Were Algren alive he would be as repulsed by his old neighborhood as I was amazed by it. Wicker Park today is filled with galleries, vegan and other restaurants, yoga centers, bike and clothing shops, and no one walking its streets seems to be above 30. Much of the housing on its side streets has been handsomely rehabbed. A not uncommon sight as one drives through the neighborhood is that of a young mother in spandex jogging behind a stroller containing her infant child or a man out walking his two pugs. At my age, I felt in this neighborhood like a visitor from another country, if not another planet. 

One of the first things my friend and I learned is that there is not a great stock of rental property available. This is owing to the fact that relatively successful people in their late twenties and early thirties are not moving out of their rented apartments to buy condominiums and houses, as they normally would, because they feel that the drop in real-estate prices has not yet bottomed out. My friend, whose own career is just beginning, had no wish to buy an apartment, for she wanted the freedom of movement that renting allows. The problem was there was not that much to choose from. 
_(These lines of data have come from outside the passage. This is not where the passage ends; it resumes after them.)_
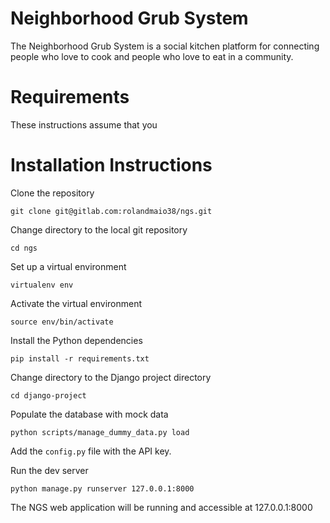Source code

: # Neighborhood Grub System

The Neighborhood Grub System is a social kitchen platform for connecting people
who love to cook and people who love to eat in a community.

# Requirements

These instructions assume that you 

# Installation Instructions

Clone the repository
```
git clone git@gitlab.com:rolandmaio38/ngs.git
```
Change directory to the local git repository
```
cd ngs
```
Set up a virtual environment
```
virtualenv env
```
Activate the virtual environment
```
source env/bin/activate
```
Install the Python dependencies
```
pip install -r requirements.txt
```
Change directory to the Django project directory
```
cd django-project
```
Populate the database with mock data
```
python scripts/manage_dummy_data.py load
```
Add the `config.py` file with the API key.

Run the dev server
```
python manage.py runserver 127.0.0.1:8000
```
The NGS web application will be running and accessible at 127.0.0.1:8000
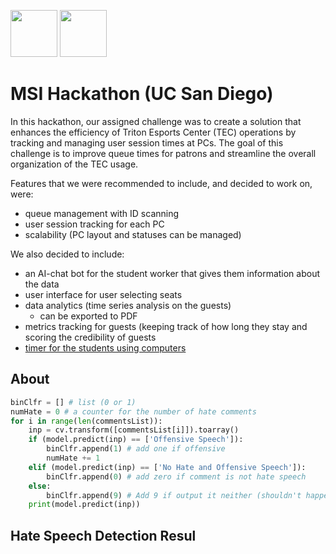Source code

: <img src = "https://cdn.dribbble.com/users/3144264/screenshots/16080159/media/76c03dd932c1e3f797c3fb5869826de9.png"  height = "75"> <img src = "https://upload.wikimedia.org/wikipedia/commons/thumb/c/c1/Seal_of_the_University_of_California%2C_San_Diego.svg/1200px-Seal_of_the_University_of_California%2C_San_Diego.svg.png"  height = "75">

# MSI Hackathon (UC San Diego)

In this hackathon, our assigned challenge was to create a solution that enhances the efficiency of Triton Esports Center (TEC) operations by tracking and managing user session times at PCs. The goal of this challenge is to improve queue times for patrons and streamline the overall organization of the TEC usage.

Features that we were recommended to include, and decided to work on, were:
- queue management with ID scanning
- user session tracking for each PC
- scalability (PC layout and statuses can be managed)

We also decided to include:
- an AI-chat bot for the student worker that gives them information about the data
- user interface for user selecting seats
- data analytics (time series analysis on the guests)
  - can be exported to PDF
- metrics tracking for guests (keeping track of how long they stay and scoring the credibility of guests
- [timer for the students using computers]([https://link-url-here.org](https://tecguest.netlify.app/))


## About


```python
binClfr = [] # list (0 or 1)
numHate = 0 # a counter for the number of hate comments
for i in range(len(commentsList)):
    inp = cv.transform([commentsList[i]]).toarray()
    if (model.predict(inp) == ['Offensive Speech']):
        binClfr.append(1) # add one if offensive
        numHate += 1
    elif (model.predict(inp) == ['No Hate and Offensive Speech']):
        binClfr.append(0) # add zero if comment is not hate speech
    else:
        binClfr.append(9) # Add 9 if output it neither (shouldn't happen; means that there's an error)
    print(model.predict(inp))
```

## Hate Speech Detection Resul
As once one went to the classified section of one’s newspaper to look for an apartment, today one goes to craigslist or other real-estate websites. Along with descriptions of the apartments up for rent, there one often finds wildly deceptive photographs, which make rooms look larger, things generally brighter and newer. Telephone calls help to clear some of this up. The second bedroom of an oddly inexpensive two-bedroom apartment I inquired about was 7′ x 10′—in other words, the late Wilt Chamberlain could not have lain down in it. 
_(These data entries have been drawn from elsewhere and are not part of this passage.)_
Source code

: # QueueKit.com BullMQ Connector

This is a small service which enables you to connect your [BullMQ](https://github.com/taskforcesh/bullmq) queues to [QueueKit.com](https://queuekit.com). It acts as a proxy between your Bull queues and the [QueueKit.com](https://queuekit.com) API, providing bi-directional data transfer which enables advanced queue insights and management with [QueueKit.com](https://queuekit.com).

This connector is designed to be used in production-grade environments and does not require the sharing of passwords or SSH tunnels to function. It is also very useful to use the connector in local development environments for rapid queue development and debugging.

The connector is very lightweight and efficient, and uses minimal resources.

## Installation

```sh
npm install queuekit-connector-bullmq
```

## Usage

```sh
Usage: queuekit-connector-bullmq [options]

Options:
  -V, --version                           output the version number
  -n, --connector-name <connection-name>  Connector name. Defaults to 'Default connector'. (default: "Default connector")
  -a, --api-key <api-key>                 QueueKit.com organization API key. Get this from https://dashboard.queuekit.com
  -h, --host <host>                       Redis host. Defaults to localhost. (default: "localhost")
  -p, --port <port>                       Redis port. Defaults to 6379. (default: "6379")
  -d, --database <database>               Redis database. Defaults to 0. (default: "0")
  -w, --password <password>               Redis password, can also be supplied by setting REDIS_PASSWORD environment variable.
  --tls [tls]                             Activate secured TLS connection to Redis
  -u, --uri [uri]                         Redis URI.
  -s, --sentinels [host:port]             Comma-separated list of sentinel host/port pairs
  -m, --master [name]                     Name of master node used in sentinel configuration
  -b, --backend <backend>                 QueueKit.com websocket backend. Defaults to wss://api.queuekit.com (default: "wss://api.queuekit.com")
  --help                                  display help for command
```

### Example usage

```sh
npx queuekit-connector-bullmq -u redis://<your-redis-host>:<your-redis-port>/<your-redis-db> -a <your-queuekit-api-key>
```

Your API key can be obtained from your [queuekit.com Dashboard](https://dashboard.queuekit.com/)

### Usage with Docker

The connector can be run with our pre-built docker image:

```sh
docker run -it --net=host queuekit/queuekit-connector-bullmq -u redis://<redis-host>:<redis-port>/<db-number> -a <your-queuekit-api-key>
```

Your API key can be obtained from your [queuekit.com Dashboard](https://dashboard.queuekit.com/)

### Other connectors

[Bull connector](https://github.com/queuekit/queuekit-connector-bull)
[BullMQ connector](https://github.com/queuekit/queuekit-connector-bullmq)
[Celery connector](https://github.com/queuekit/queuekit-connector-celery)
We saw six or seven apartments. Some were preposterously narrow, some had wretched and not easily altered paint jobs, a few had spooky landlords: One of these that we encountered was a powerlifter with a German accent who wore his black cap backwards and patent-leather slippers. We found a few excellent apartments, but in shaky neighborhoods. An elegant apartment in Logan Square, a neighborhood to the west of Wicker Park/Bucktown, met my friend’s every criterion and had a lovely view off its fourth-floor balcony. But it was located in a neighborhood in which walking around seemed risky. (The reigning fear in Chicago at present is of youth gangs, black and Mexican gangs chiefly. “The nice thing about Jews,” a witty acquaintance of mine remarked, “is that they don’t form gangs until they get out of law school.”) The rental agent’s emphasis on the excellent security in the building only made things seem more frightening.

On her own, my friend found an apartment on the edge of Bucktown, one meeting her desiderata and within her price range. Out of her front-room windows her view is of one-story factories; from her ample patio and back porch, the leafy tranquility of a neighborhood on the rise prevails. As she showed me around the place, I thought it was nice to be rich but even better to be young.